UPDATE Friday, Feb. 17: the House did not vote this morning on a request to reconsider the Department of Law supplemental budget request and the bill died when the House adjourned for the three-day weekend. The decision to deny a budget change in this way is uncommon and hasn’t happened in at least 20 years.
The House on Thursday sent a message to Attorney General Cynthia Coffman and her Department of Law. Well, actually about three messages, and none of them complimentary.
The department asked state legislators for another $315,799 to supplement Coffman’s 2016-17 budget. The money would have been used to hire another attorney and to improve information technology security.
The House said no.
Of the chamber’s 28 Republicans, 25 voted against it, joined by 19 of the House’s 37 Democrats.
Supplemental budget requests often become a political football used by lawmakers irritated by something a state agency has done. Voting against a supplemental is one way lawmakers send a message to a state agency.
In this case, Republicans have for a few years now complained that the Department of Law isn’t managing its money well. Republican Rep. Kevin Van Winkle of Highlands Ranch said the department’s budget has grown about 20 percent in the last four years. It’s a matter of priorities, some Republican lawmakers said, and they don’t like adding employees in a tight budget year.
But the real fire this week came from Democrats, particularly Boulder area representatives who were not happy with Coffman’s decision to sue the county over its decision to extend a ban on oil and gas development. That moratorium, which has been in place for the better part of five years, was extended last December by the county commission to May 1. Coffman, however, threatened to sue the county, citing a 2016 Colorado Supreme Court decision that said local governments did not have the right to ban oil and gas developments within their boundaries. She gave the county until Feb. 10 to lift the moratorium, and filed suit in Boulder District Court Tuesday.
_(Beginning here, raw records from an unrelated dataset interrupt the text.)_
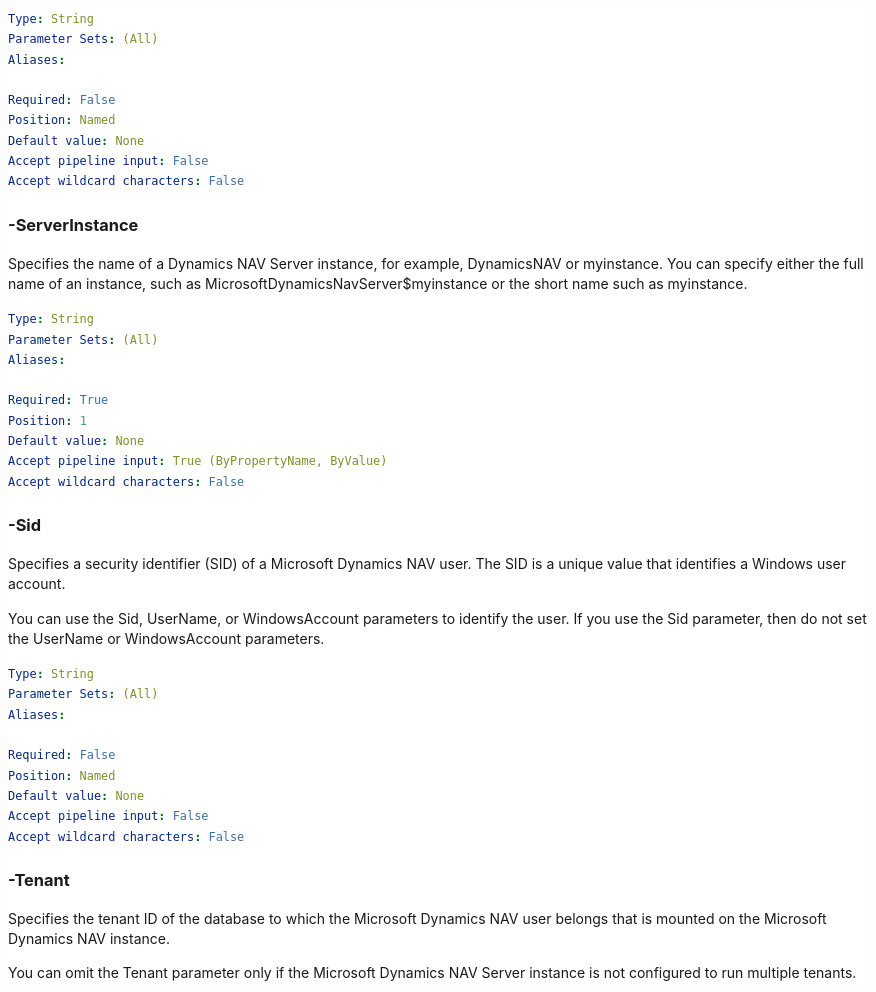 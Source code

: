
 ```yaml
Type: String
Parameter Sets: (All)
Aliases:

Required: False
Position: Named
Default value: None
Accept pipeline input: False
Accept wildcard characters: False
```

### -ServerInstance
Specifies the name of a Dynamics NAV Server instance, for example, DynamicsNAV or myinstance.
You can specify either the full name of an instance, such as MicrosoftDynamicsNavServer$myinstance or the short name such as myinstance.

```yaml
Type: String
Parameter Sets: (All)
Aliases:

Required: True
Position: 1
Default value: None
Accept pipeline input: True (ByPropertyName, ByValue)
Accept wildcard characters: False
```

### -Sid
Specifies a security identifier (SID) of a Microsoft Dynamics NAV user. The SID is a unique value that identifies a Windows user account.

You can use the Sid, UserName, or WindowsAccount parameters to identify the user.
If you use the Sid parameter, then do not set the UserName or WindowsAccount parameters.

```yaml
Type: String
Parameter Sets: (All)
Aliases:

Required: False
Position: Named
Default value: None
Accept pipeline input: False
Accept wildcard characters: False
```

### -Tenant
Specifies the tenant ID of the database to which the Microsoft Dynamics NAV user belongs that is mounted on the Microsoft Dynamics NAV instance.

You can omit the Tenant parameter only if the Microsoft Dynamics NAV Server instance is not configured to run multiple tenants.
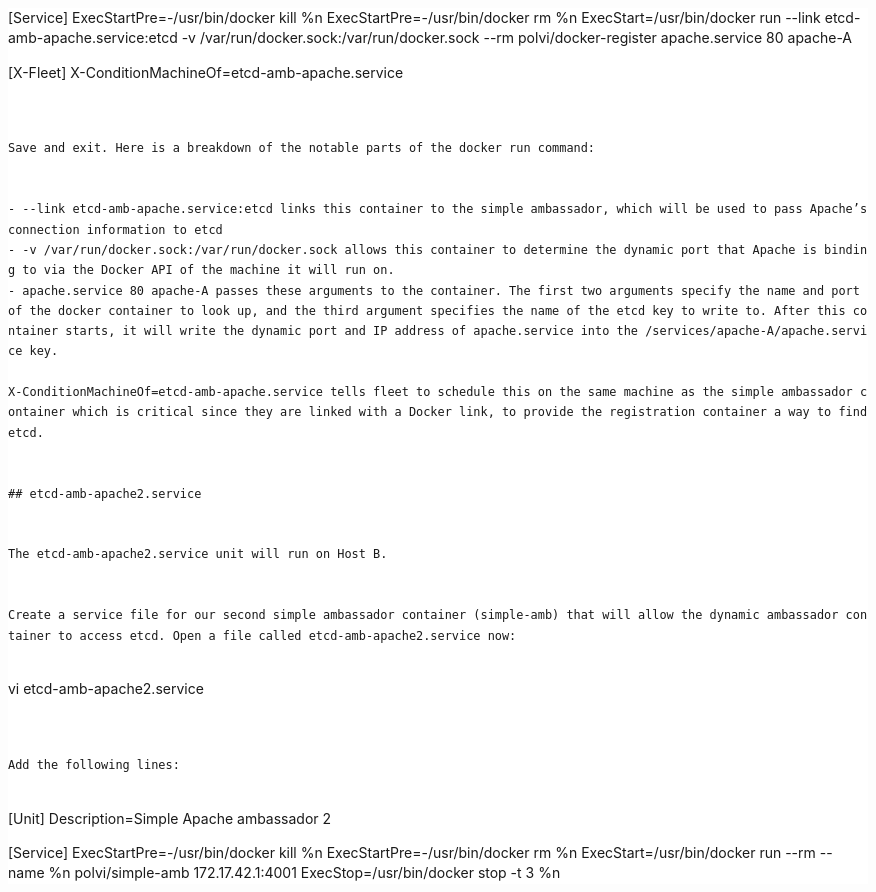 [Service]
ExecStartPre=-/usr/bin/docker kill %n
ExecStartPre=-/usr/bin/docker rm %n
ExecStart=/usr/bin/docker run --link etcd-amb-apache.service:etcd -v /var/run/docker.sock:/var/run/docker.sock --rm polvi/docker-register apache.service 80 apache-A

[X-Fleet]
X-ConditionMachineOf=etcd-amb-apache.service

```


Save and exit. Here is a breakdown of the notable parts of the docker run command:


- --link etcd-amb-apache.service:etcd links this container to the simple ambassador, which will be used to pass Apache’s connection information to etcd
- -v /var/run/docker.sock:/var/run/docker.sock allows this container to determine the dynamic port that Apache is binding to via the Docker API of the machine it will run on.
- apache.service 80 apache-A passes these arguments to the container. The first two arguments specify the name and port of the docker container to look up, and the third argument specifies the name of the etcd key to write to. After this container starts, it will write the dynamic port and IP address of apache.service into the /services/apache-A/apache.service key.

X-ConditionMachineOf=etcd-amb-apache.service tells fleet to schedule this on the same machine as the simple ambassador container which is critical since they are linked with a Docker link, to provide the registration container a way to find etcd.


## etcd-amb-apache2.service


The etcd-amb-apache2.service unit will run on Host B.


Create a service file for our second simple ambassador container (simple-amb) that will allow the dynamic ambassador container to access etcd. Open a file called etcd-amb-apache2.service now:


```
vi etcd-amb-apache2.service

```


Add the following lines:


```
[Unit]
Description=Simple Apache ambassador 2

[Service]
ExecStartPre=-/usr/bin/docker kill %n
ExecStartPre=-/usr/bin/docker rm %n
ExecStart=/usr/bin/docker run --rm --name %n polvi/simple-amb 172.17.42.1:4001
ExecStop=/usr/bin/docker stop -t 3 %n
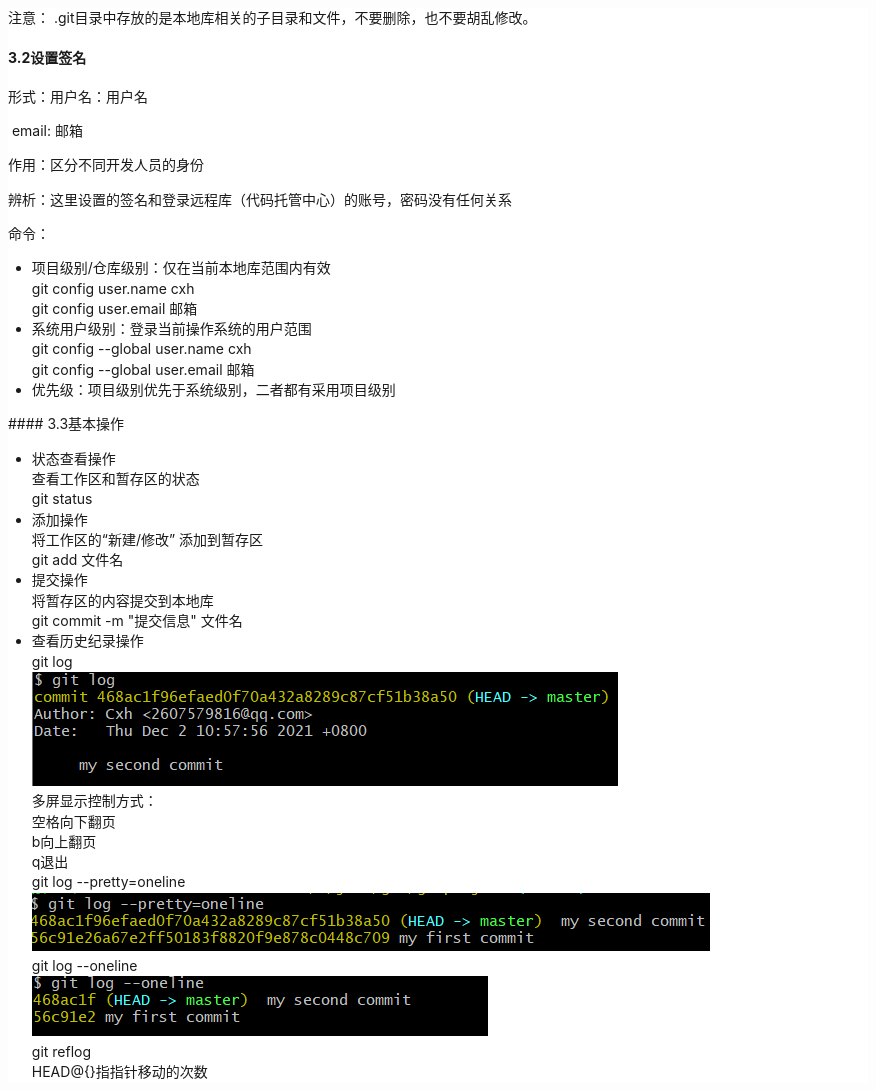 注意： .git目录中存放的是本地库相关的子目录和文件，不要删除，也不要胡乱修改。

#### 3.2设置签名

形式：用户名：用户名

​            email:  邮箱

作用：区分不同开发人员的身份

辨析：这里设置的签名和登录远程库（代码托管中心）的账号，密码没有任何关系

命令：

<ul>
    <li>项目级别/仓库级别：仅在当前本地库范围内有效</li>
     git config user.name cxh <br>
     git config user.email 邮箱
    <li>系统用户级别：登录当前操作系统的用户范围</li>
    git config --global user.name cxh <br>
     git config --global user.email 邮箱
    <li>优先级：项目级别优先于系统级别，二者都有采用项目级别</li>
</ul>
#### 3.3基本操作

<ul>
    <li>状态查看操作</li>
    查看工作区和暂存区的状态<br>
    git status
    <li>添加操作</li>
    将工作区的“新建/修改” 添加到暂存区<br>
    git add 文件名
    <li>提交操作</li>
    将暂存区的内容提交到本地库<br>
    git commit -m "提交信息" 文件名
    <li>查看历史纪录操作</li>
    git log<br>
    <img src="git%E4%BD%BF%E7%94%A8.assets/git log.png"><br>
    多屏显示控制方式：<br>
    空格向下翻页<br>
    b向上翻页<br>
    q退出<br>
    git log --pretty=oneline<br>
    <img src="git%E4%BD%BF%E7%94%A8.assets/git log --pretty=oneline.png"><br>
    git log --oneline<br>
    <img src="git%E4%BD%BF%E7%94%A8.assets/git log --oneline.png"><br>
     git reflog<br>
    HEAD@{}指指针移动的次数<br>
“It’s virtually unheard-of for the state to sue on behalf of a private industry,” an irate House Majority Leader K.C. Becker of Boulder said. “The Attorney General has decided to wield the power of her office for the benefit of private companies at the expense of local communities.” (Ticked as she was, Becker did vote in favor of the supplemental today.)
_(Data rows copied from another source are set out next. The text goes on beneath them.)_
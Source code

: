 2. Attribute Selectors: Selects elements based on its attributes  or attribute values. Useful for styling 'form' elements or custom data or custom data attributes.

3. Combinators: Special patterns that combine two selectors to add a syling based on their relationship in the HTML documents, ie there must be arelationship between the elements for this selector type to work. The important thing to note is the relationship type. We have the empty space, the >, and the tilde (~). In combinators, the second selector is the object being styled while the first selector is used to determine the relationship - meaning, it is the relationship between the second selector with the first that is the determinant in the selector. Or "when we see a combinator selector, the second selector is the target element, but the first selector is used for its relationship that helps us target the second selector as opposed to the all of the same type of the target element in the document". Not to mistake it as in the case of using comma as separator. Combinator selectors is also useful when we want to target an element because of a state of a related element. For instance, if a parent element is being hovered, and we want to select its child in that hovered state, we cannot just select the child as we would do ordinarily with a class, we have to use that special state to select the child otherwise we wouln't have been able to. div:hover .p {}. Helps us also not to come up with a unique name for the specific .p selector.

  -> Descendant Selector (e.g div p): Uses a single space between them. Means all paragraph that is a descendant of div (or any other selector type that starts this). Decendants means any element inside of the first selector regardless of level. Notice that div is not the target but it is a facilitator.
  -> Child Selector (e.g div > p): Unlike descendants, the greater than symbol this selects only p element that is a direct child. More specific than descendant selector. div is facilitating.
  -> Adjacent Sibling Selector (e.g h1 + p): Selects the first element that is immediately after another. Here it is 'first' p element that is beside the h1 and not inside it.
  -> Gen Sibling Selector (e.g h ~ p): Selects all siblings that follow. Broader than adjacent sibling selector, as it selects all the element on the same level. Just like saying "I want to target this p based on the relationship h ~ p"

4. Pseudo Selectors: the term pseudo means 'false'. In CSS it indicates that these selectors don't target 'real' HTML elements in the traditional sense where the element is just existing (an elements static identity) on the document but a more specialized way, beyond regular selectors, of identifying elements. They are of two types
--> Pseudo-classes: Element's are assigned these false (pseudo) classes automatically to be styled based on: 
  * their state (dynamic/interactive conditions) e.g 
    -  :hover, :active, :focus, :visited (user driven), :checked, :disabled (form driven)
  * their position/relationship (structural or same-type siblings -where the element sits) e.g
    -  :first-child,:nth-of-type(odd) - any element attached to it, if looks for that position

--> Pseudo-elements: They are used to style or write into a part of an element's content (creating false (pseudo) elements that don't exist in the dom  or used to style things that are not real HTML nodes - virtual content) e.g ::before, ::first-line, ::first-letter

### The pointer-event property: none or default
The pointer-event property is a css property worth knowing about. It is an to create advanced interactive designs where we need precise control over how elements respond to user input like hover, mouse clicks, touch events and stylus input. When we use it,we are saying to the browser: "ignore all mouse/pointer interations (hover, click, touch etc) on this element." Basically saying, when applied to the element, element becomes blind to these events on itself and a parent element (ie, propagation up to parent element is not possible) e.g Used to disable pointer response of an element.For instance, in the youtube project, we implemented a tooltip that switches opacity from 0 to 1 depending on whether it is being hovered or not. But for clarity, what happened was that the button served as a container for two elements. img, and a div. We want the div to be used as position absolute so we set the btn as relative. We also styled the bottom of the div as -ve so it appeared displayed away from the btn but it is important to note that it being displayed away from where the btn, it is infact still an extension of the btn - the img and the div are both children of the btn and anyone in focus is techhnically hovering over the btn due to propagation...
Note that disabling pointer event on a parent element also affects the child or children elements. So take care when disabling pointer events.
Not so Rep. Mike Foote of Lafayette, who said in a statement earlier this week: “The oil and gas industry has been working behind the scenes for months to get someone else to go after local governments. They finally found an accomplice. I’m glad the Boulder County commissioners are standing strong against this lawsuit.”
Foote told The Colorado Independent today that “the Attorney General doesn’t need any more resources if she’s able to use the ones she has to sue a local government on behalf of a corporation.”
Rep. Paul Rosenthal of Denver expressed similar views, saying: “It’s important to be fiscally responsible in the litigation our state conducts.”
Coffman said in a statement this afternoon: “I can’t remember a time when our General Assembly decided to play politics with supplemental funding bills – especially when the politics had nothing to do with the substance of the supplemental funding request.”
She said the supplemental request “has literally nothing to do with the lawsuit in Boulder where I am simply fulfilling my obligation to enforce Supreme Court precedent. I hope they reconsider.”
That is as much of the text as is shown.